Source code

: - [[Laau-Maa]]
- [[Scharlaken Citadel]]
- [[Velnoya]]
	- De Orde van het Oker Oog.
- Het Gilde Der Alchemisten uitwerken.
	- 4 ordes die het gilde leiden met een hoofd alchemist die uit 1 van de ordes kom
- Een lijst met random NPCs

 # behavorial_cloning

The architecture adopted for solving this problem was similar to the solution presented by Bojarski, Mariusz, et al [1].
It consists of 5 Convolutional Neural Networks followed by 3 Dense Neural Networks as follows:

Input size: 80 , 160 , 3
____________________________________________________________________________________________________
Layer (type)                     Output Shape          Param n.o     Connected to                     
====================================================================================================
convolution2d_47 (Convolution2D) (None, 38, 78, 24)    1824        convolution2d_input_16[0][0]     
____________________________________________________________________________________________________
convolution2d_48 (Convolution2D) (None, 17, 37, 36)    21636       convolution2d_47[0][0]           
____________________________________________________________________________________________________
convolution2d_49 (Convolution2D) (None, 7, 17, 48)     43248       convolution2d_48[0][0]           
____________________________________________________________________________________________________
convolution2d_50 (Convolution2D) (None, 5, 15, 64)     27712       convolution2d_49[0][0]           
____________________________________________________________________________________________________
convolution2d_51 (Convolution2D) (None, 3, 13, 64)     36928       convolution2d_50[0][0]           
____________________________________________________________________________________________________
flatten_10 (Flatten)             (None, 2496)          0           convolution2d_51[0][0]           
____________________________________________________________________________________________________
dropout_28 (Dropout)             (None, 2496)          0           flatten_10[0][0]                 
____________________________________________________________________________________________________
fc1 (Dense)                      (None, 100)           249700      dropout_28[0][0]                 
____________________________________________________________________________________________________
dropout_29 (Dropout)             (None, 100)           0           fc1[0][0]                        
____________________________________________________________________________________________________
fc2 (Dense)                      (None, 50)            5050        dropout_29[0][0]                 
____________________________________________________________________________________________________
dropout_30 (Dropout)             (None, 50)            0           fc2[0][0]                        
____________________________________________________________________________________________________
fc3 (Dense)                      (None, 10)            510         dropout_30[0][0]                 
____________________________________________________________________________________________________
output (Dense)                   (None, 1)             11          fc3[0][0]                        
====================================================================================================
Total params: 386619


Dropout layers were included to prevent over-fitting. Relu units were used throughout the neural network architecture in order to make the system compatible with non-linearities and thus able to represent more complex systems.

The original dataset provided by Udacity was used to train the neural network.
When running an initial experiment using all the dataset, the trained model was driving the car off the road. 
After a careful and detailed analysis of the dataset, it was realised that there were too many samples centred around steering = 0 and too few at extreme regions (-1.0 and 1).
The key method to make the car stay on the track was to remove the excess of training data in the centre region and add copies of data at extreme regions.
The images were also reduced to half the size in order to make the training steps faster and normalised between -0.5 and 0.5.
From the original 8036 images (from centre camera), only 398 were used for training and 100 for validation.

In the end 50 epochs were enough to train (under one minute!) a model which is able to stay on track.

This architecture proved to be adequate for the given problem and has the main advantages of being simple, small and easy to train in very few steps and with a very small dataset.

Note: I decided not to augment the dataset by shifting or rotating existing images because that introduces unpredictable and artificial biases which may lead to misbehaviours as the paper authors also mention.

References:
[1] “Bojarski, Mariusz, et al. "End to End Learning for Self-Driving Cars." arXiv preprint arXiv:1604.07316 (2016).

### Task instructions
The output consists solely of the lines from the line that contains "The images were" through the final line of the data.

### Answer area
The images were also reduced to half the size in order to make the training steps faster and normalised between -0.5 and 0.5.
From the original 8036 images (from centre camera), only 398 were used for training and 100 for validation.

In the end 50 epochs were enough to train (under one minute!) a model which is able to stay on track.

This architecture proved to be adequate for the given problem and has the main advantages of being simple, small and easy to train in very few steps and with a very small dataset.

Note: I decided not to augment the dataset by shifting or rotating existing images because that introduces unpredictable and artificial biases which may lead to misbehaviours as the paper authors also mention.

References:
[1] “Bojarski, Mariusz, et al. "End to End Learning for Self-Driving Cars." arXiv preprint arXiv:1604.07316 (2016).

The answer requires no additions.